▸ Problem to work on
When checking the entries below, count every line with the word "button", then give only that number.

Dataset entries
- Opening Delimiter -
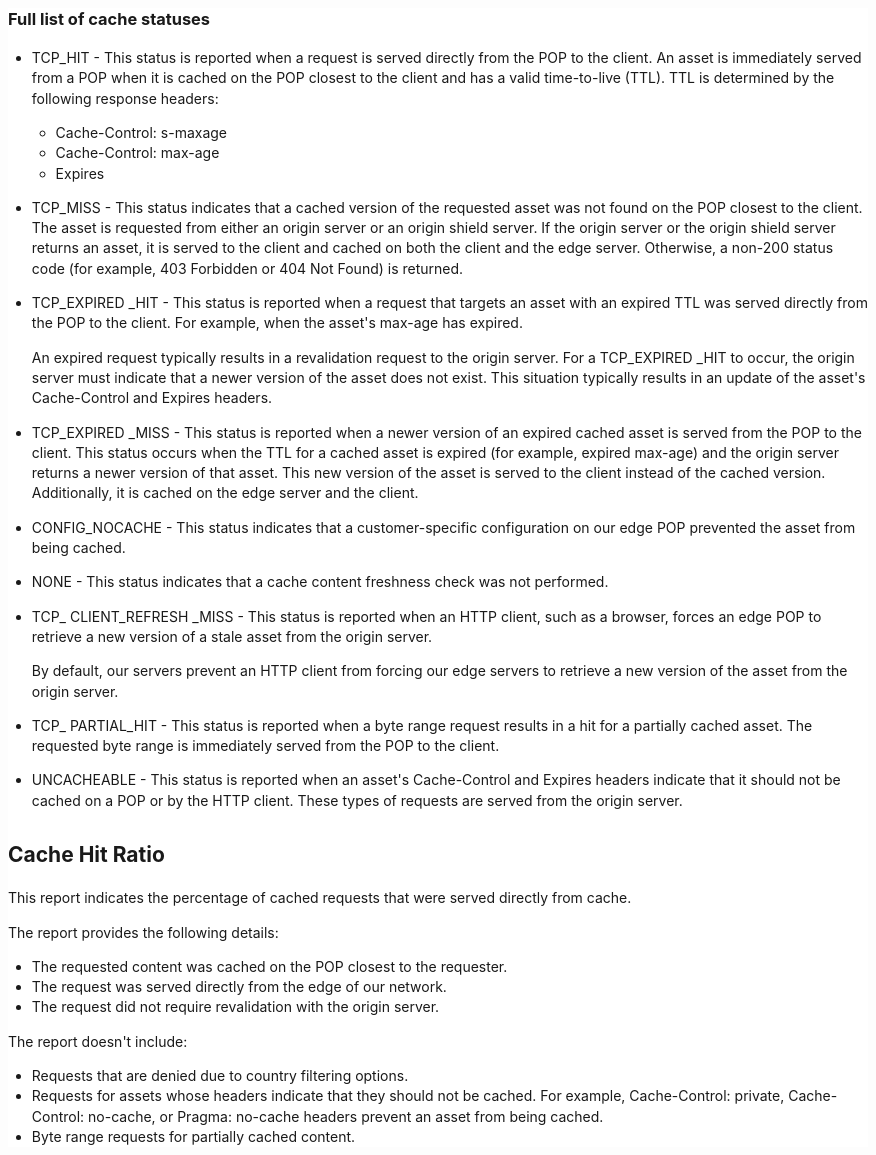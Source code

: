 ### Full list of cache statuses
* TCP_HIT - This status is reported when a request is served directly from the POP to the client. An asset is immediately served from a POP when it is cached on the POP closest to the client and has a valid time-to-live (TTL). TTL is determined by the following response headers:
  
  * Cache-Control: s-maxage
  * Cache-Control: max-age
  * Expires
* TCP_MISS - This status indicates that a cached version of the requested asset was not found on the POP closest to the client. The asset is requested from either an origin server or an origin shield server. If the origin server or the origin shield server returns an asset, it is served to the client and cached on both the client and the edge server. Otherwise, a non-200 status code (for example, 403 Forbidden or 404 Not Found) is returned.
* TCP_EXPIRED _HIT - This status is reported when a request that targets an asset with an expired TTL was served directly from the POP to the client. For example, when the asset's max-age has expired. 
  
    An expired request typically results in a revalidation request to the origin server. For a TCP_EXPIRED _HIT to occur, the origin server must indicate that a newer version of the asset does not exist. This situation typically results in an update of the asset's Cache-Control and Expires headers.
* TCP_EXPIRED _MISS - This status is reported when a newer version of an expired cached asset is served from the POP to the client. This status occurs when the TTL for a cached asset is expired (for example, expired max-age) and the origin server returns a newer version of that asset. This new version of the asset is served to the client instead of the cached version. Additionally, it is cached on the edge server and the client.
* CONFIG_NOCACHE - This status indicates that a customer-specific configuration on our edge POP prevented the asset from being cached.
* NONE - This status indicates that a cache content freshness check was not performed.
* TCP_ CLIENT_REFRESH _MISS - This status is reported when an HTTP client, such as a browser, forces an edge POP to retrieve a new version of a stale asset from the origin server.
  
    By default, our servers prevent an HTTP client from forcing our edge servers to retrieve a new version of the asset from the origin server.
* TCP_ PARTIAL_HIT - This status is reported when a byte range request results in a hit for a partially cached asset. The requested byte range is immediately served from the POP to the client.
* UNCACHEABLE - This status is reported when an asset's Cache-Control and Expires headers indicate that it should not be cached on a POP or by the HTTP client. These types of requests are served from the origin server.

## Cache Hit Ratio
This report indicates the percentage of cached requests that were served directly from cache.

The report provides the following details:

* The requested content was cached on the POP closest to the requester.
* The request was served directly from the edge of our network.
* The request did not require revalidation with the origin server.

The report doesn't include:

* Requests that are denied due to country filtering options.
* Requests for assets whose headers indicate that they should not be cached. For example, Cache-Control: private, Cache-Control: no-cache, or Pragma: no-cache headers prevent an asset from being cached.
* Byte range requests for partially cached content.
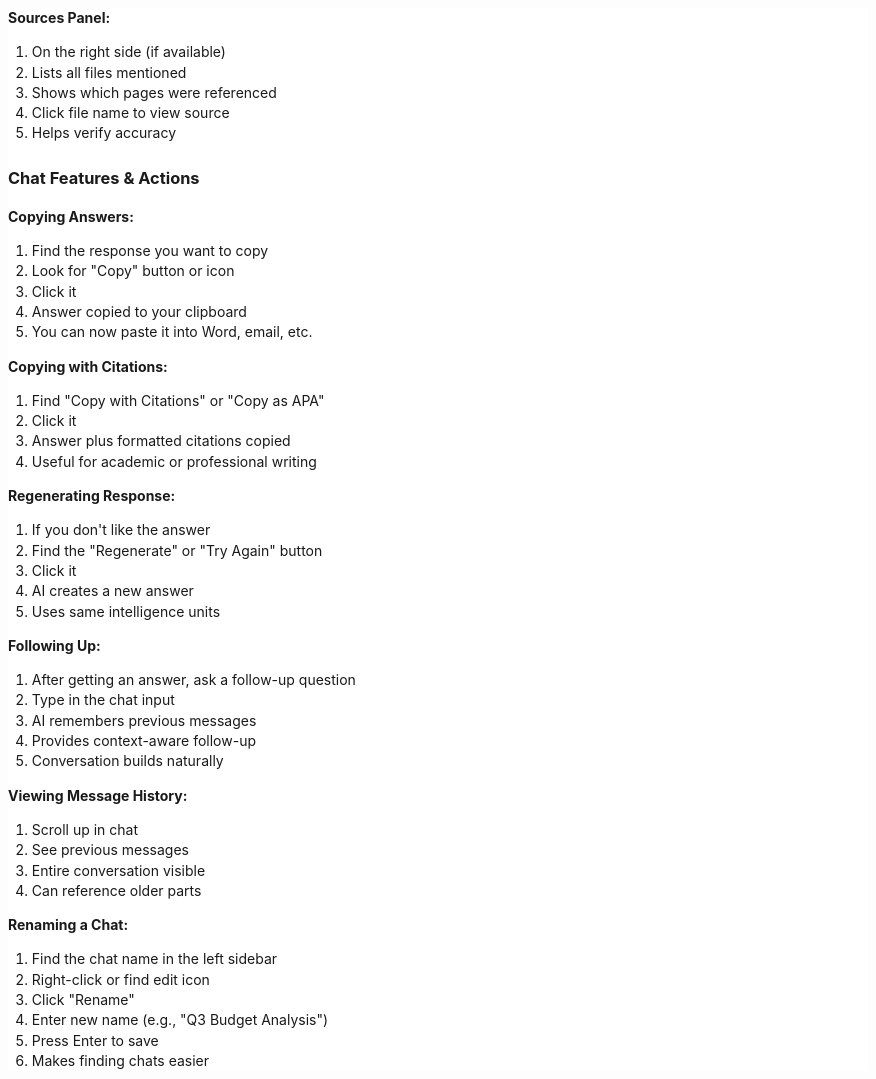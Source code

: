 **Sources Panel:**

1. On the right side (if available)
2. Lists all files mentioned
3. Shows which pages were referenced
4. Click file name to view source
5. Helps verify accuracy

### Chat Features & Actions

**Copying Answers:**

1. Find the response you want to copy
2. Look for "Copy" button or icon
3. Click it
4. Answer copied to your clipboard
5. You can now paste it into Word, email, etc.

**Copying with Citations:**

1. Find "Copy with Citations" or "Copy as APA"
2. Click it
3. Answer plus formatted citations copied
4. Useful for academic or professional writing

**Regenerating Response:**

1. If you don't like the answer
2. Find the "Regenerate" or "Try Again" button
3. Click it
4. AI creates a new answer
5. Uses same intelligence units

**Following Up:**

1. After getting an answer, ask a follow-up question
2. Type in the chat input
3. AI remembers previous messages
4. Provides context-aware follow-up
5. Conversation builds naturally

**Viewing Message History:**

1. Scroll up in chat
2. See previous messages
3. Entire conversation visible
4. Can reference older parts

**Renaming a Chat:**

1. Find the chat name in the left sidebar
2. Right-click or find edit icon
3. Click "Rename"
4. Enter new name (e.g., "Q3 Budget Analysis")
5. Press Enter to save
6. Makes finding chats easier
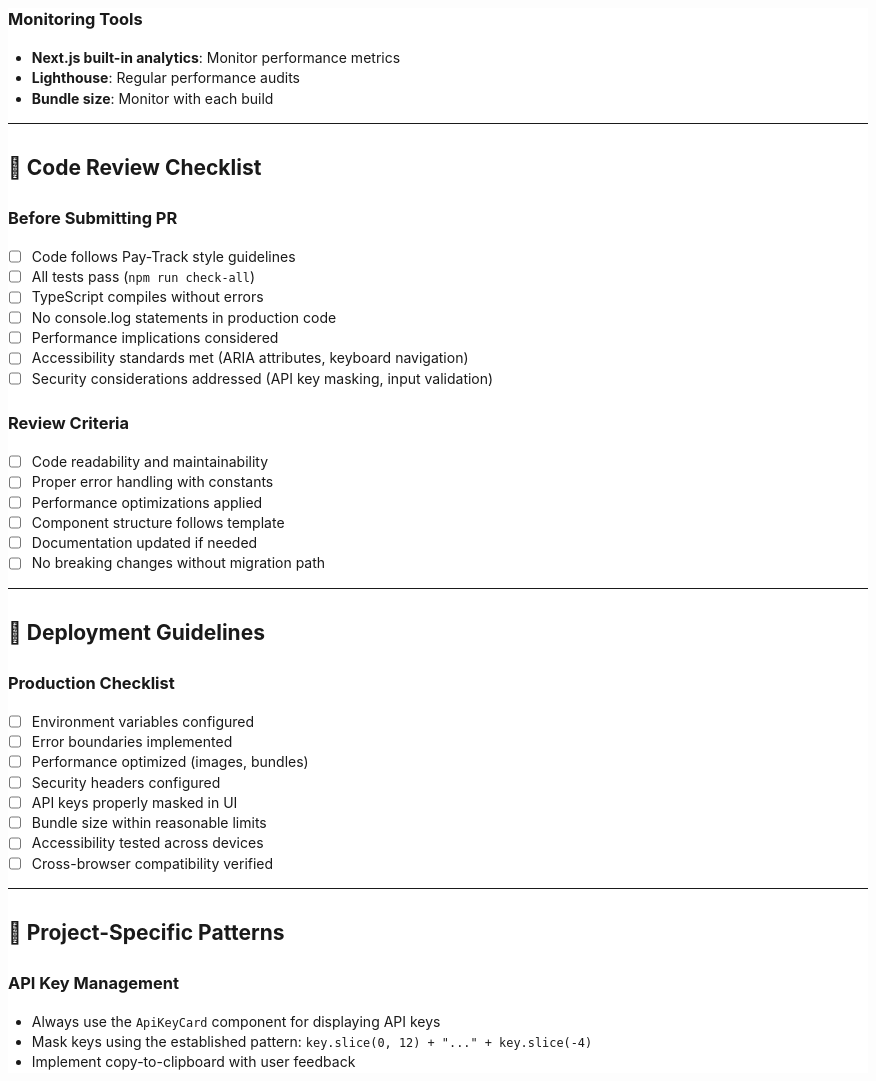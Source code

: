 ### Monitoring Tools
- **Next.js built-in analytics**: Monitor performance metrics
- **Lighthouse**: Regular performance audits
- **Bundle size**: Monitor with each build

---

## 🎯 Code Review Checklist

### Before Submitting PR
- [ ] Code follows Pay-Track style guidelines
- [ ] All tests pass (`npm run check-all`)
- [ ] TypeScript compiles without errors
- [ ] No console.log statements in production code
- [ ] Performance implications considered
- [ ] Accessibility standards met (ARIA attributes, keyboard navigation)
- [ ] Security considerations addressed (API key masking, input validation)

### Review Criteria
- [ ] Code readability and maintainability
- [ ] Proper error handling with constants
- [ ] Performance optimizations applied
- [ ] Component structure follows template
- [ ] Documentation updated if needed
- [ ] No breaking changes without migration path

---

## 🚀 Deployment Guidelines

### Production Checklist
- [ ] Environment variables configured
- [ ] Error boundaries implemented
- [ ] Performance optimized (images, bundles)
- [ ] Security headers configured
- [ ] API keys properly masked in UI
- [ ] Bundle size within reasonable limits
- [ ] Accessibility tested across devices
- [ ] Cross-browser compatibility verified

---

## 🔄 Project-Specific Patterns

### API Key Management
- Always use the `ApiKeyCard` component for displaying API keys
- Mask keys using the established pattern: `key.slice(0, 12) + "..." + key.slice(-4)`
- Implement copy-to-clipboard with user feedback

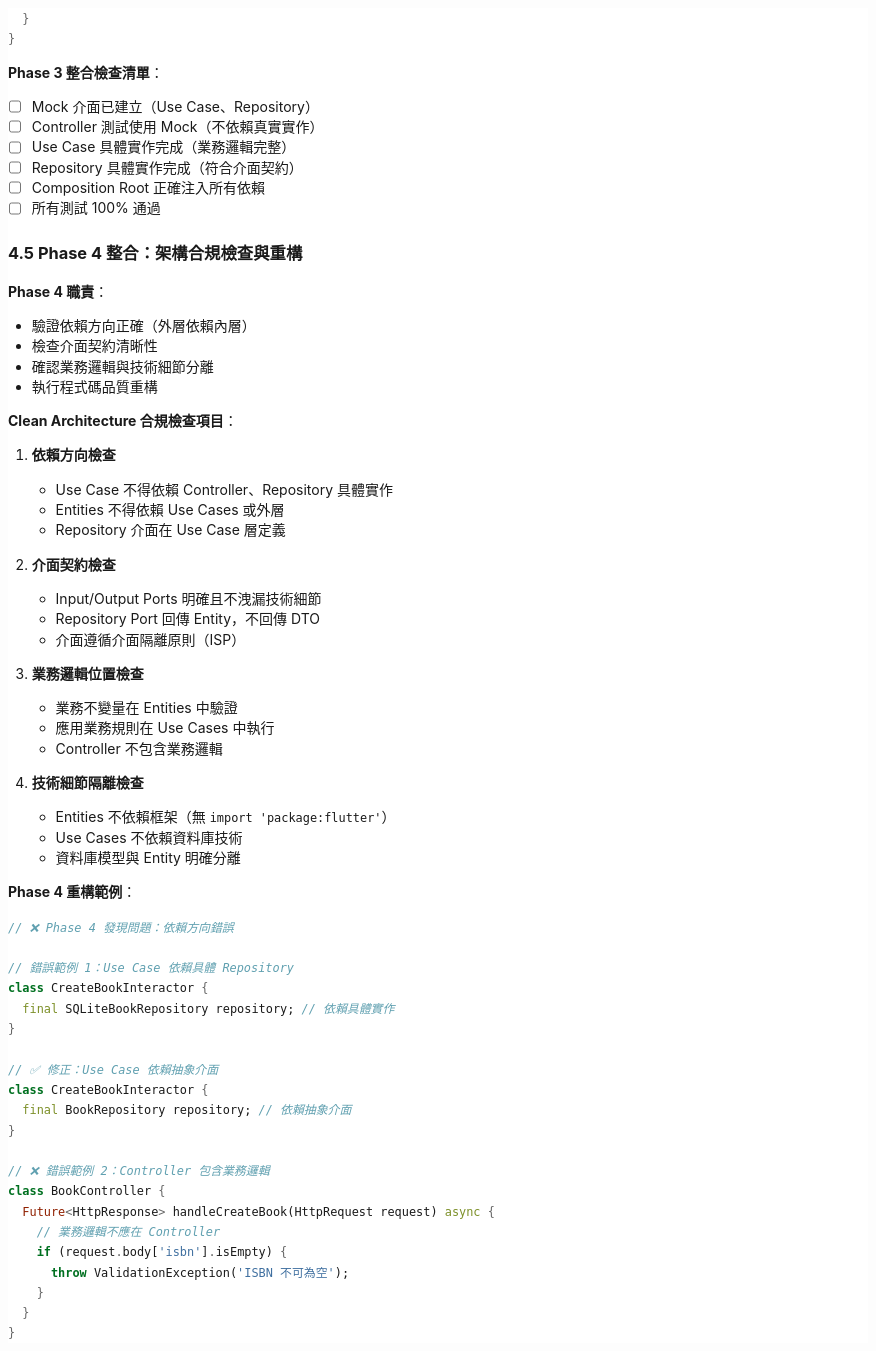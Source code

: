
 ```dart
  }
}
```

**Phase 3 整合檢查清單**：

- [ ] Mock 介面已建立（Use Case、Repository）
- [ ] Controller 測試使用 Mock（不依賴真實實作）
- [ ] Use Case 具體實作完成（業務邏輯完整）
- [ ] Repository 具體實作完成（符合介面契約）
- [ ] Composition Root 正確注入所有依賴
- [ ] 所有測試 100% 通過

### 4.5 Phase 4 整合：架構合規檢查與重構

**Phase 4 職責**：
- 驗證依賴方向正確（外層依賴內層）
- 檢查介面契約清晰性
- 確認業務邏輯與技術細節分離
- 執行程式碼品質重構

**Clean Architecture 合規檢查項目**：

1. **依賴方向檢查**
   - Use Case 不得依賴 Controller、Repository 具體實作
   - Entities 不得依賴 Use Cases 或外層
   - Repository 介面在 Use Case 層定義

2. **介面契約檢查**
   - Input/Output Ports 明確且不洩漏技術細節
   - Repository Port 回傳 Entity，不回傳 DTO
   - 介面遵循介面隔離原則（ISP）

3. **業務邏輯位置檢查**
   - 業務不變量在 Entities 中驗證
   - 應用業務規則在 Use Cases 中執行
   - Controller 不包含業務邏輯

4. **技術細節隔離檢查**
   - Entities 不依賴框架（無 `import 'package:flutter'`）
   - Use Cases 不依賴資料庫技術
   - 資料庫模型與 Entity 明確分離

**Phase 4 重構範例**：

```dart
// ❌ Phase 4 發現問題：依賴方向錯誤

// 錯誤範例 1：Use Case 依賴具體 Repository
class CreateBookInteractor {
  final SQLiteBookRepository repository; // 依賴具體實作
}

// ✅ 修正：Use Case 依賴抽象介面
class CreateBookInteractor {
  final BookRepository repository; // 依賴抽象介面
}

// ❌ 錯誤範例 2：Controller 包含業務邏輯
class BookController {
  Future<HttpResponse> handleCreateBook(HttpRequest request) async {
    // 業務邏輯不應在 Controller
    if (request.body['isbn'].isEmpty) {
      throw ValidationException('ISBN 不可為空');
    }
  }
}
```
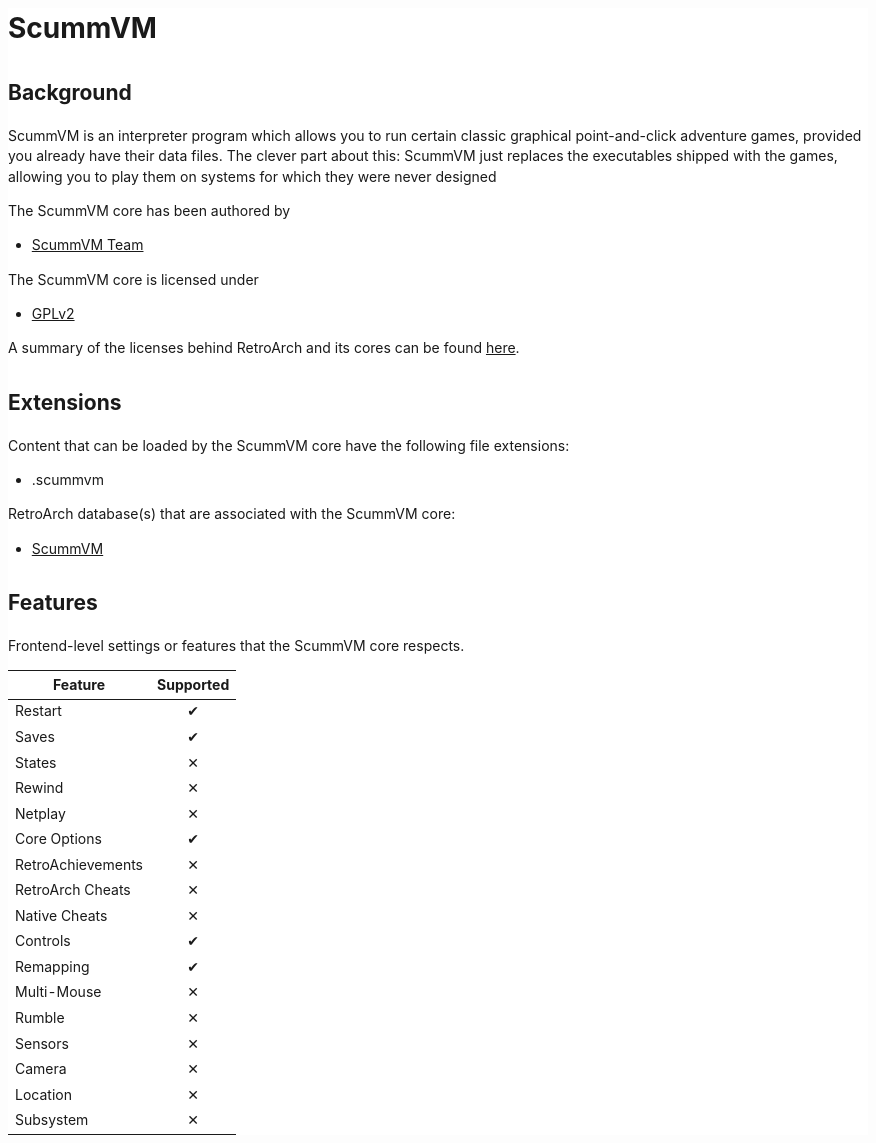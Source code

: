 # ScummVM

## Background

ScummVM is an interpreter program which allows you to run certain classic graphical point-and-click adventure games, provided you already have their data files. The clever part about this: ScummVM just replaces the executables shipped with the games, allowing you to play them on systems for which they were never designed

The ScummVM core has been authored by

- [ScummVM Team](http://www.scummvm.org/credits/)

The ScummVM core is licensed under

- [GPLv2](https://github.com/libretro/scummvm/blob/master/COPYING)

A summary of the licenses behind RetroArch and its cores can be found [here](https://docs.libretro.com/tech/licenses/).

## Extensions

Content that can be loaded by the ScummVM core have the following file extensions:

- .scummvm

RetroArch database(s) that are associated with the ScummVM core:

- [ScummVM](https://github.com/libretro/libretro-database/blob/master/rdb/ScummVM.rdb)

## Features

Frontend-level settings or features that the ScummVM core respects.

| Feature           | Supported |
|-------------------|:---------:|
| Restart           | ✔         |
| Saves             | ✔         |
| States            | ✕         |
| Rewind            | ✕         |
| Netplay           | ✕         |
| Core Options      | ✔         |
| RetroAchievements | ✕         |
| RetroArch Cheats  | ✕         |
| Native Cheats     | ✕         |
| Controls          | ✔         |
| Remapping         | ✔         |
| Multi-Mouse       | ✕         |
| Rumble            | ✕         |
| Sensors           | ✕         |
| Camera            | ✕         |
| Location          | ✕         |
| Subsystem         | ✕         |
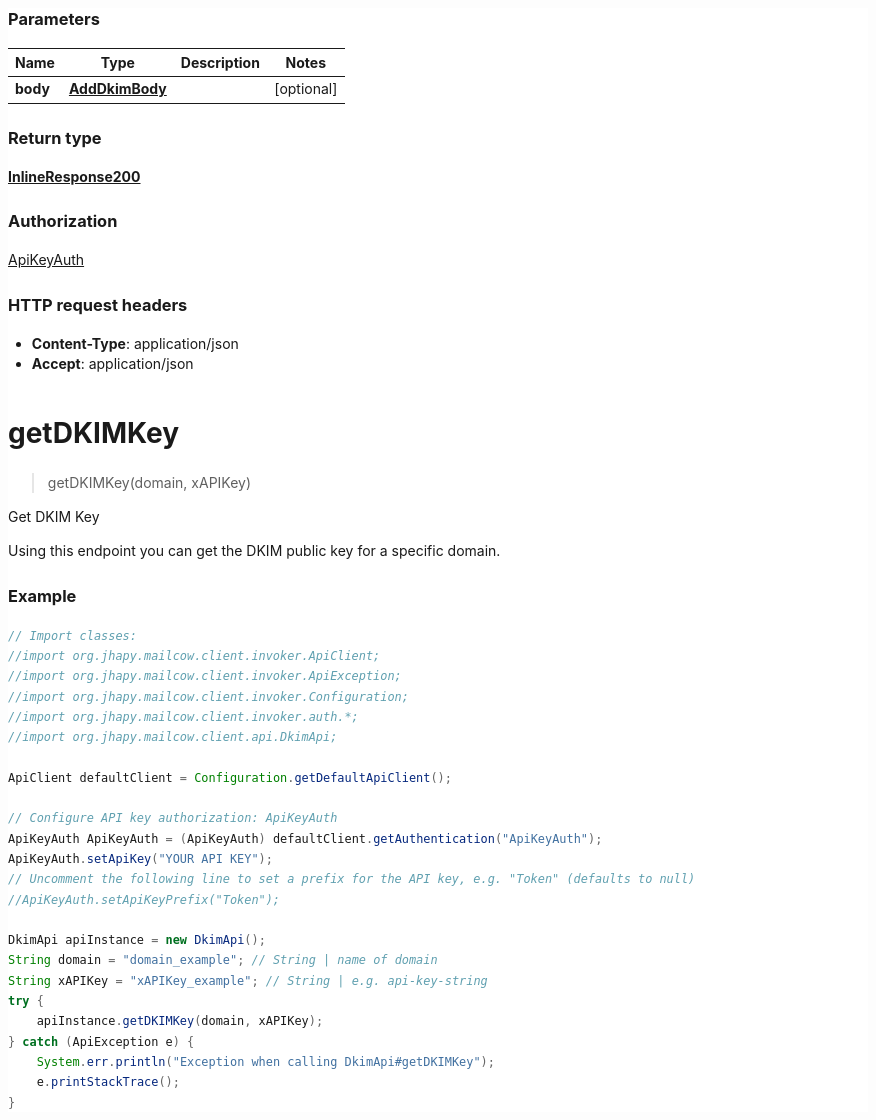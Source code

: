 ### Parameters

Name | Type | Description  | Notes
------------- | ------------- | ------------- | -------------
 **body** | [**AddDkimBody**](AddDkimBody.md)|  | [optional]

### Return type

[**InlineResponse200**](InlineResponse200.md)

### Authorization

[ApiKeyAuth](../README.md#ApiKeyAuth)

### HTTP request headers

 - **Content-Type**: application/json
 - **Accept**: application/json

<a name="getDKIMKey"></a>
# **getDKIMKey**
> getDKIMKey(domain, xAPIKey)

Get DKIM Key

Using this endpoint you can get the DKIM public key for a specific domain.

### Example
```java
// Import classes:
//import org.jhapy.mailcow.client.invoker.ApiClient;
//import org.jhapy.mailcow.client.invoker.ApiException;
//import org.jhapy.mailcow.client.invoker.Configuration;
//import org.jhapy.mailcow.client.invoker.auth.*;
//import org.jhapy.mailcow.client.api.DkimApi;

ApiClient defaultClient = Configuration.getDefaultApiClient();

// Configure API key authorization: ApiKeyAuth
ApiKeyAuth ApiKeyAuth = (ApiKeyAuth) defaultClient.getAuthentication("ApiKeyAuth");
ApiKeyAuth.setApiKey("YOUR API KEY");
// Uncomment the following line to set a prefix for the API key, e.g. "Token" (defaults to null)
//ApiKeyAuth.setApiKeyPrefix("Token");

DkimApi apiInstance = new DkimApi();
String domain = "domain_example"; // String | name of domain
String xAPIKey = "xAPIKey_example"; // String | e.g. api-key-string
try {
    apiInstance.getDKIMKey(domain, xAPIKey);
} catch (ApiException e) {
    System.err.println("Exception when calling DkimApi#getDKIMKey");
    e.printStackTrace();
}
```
- Closing Delimiter -
▸ Written response
2